ACTION ITEM | Omitting all images, set down every line below exactly as it appears.

┏━━

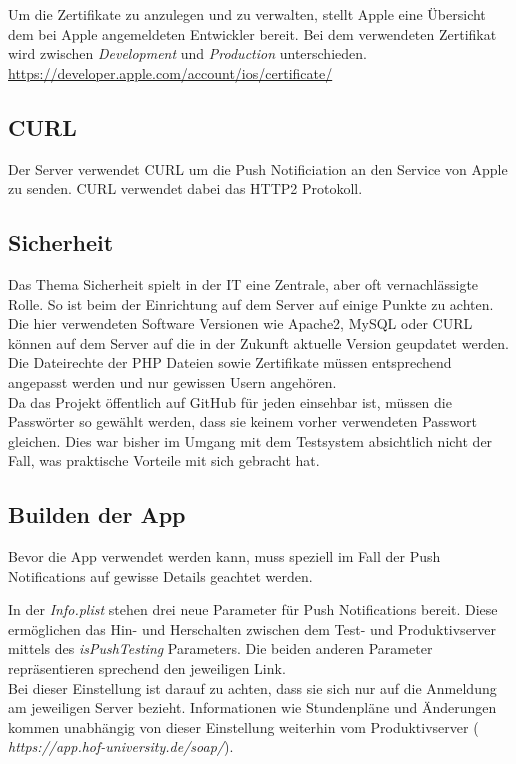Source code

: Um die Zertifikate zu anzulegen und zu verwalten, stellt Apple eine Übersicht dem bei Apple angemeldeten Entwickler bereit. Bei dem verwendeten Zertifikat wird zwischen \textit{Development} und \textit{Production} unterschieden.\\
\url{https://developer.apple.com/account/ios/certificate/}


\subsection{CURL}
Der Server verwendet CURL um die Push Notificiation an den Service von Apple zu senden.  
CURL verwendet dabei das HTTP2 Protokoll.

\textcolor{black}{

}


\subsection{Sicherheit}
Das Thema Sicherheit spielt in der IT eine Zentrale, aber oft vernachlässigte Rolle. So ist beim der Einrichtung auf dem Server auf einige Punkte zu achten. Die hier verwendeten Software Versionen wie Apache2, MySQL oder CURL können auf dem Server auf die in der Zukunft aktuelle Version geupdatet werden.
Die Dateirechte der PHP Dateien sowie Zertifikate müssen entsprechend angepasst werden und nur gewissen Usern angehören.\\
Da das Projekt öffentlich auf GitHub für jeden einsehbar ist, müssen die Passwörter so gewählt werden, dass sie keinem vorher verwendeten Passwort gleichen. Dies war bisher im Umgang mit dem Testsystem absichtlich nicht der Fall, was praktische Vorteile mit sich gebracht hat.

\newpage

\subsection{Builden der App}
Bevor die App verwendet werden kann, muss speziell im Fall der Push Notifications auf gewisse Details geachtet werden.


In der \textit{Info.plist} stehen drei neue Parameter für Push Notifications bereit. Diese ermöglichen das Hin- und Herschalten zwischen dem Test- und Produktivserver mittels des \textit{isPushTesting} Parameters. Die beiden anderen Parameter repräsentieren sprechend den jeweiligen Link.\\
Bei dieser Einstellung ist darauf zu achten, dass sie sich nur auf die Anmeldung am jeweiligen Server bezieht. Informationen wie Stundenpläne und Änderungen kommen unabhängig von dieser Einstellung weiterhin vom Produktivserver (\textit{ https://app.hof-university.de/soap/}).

┗━━

FINISHED TASK |
Source code

: Um die Zertifikate zu anzulegen und zu verwalten, stellt Apple eine Übersicht dem bei Apple angemeldeten Entwickler bereit. Bei dem verwendeten Zertifikat wird zwischen \textit{Development} und \textit{Production} unterschieden.\\
\url{https://developer.apple.com/account/ios/certificate/}


\subsection{CURL}
Der Server verwendet CURL um die Push Notificiation an den Service von Apple zu senden.  
CURL verwendet dabei das HTTP2 Protokoll.

\textcolor{black}{

}


\subsection{Sicherheit}
Das Thema Sicherheit spielt in der IT eine Zentrale, aber oft vernachlässigte Rolle. So ist beim der Einrichtung auf dem Server auf einige Punkte zu achten. Die hier verwendeten Software Versionen wie Apache2, MySQL oder CURL können auf dem Server auf die in der Zukunft aktuelle Version geupdatet werden.
Die Dateirechte der PHP Dateien sowie Zertifikate müssen entsprechend angepasst werden und nur gewissen Usern angehören.\\
Da das Projekt öffentlich auf GitHub für jeden einsehbar ist, müssen die Passwörter so gewählt werden, dass sie keinem vorher verwendeten Passwort gleichen. Dies war bisher im Umgang mit dem Testsystem absichtlich nicht der Fall, was praktische Vorteile mit sich gebracht hat.

\newpage

\subsection{Builden der App}
Bevor die App verwendet werden kann, muss speziell im Fall der Push Notifications auf gewisse Details geachtet werden.


In der \textit{Info.plist} stehen drei neue Parameter für Push Notifications bereit. Diese ermöglichen das Hin- und Herschalten zwischen dem Test- und Produktivserver mittels des \textit{isPushTesting} Parameters. Die beiden anderen Parameter repräsentieren sprechend den jeweiligen Link.\\
Bei dieser Einstellung ist darauf zu achten, dass sie sich nur auf die Anmeldung am jeweiligen Server bezieht. Informationen wie Stundenpläne und Änderungen kommen unabhängig von dieser Einstellung weiterhin vom Produktivserver (\textit{ https://app.hof-university.de/soap/}).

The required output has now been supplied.